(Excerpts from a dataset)
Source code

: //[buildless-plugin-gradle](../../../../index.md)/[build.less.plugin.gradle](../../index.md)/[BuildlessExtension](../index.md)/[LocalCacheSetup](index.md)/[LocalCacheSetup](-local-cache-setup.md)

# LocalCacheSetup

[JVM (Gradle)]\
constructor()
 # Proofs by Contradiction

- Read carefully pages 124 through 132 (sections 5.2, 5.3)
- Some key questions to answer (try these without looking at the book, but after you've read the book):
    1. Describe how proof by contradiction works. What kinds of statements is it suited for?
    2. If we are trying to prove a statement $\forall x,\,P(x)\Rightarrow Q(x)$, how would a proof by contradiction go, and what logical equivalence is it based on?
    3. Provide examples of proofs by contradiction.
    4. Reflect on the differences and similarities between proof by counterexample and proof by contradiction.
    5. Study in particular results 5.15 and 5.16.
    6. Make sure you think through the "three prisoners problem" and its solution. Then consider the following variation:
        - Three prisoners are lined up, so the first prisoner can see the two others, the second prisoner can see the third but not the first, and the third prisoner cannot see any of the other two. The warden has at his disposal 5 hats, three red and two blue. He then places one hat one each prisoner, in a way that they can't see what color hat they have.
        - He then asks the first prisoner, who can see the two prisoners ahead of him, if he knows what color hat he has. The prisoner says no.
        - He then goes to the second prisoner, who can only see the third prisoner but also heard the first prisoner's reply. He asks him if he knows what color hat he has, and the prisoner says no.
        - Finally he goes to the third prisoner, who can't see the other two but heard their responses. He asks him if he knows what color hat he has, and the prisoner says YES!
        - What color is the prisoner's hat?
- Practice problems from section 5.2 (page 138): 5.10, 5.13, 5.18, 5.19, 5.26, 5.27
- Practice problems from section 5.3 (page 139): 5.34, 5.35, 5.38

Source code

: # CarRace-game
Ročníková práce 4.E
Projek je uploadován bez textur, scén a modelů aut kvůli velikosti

...

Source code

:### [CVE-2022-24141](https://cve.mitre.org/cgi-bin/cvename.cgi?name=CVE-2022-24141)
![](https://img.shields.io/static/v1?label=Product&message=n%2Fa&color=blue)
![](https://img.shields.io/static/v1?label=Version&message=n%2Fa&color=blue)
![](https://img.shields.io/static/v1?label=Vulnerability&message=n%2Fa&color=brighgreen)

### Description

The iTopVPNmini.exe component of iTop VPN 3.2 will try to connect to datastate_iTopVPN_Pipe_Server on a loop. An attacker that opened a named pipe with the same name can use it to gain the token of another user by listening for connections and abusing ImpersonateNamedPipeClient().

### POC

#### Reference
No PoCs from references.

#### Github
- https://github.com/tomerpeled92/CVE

* Work instructions *
The line above containing "- Practice problems from section 5.2", the line containing "Projek je uploadován", and every line between them are to be transcribed exactly; no other line is wanted.

* Result *
- Practice problems from section 5.2 (page 138): 5.10, 5.13, 5.18, 5.19, 5.26, 5.27
- Practice problems from section 5.3 (page 139): 5.34, 5.35, 5.38

Source code

: # CarRace-game
Ročníková práce 4.E
Projek je uploadován bez textur, scén a modelů aut kvůli velikosti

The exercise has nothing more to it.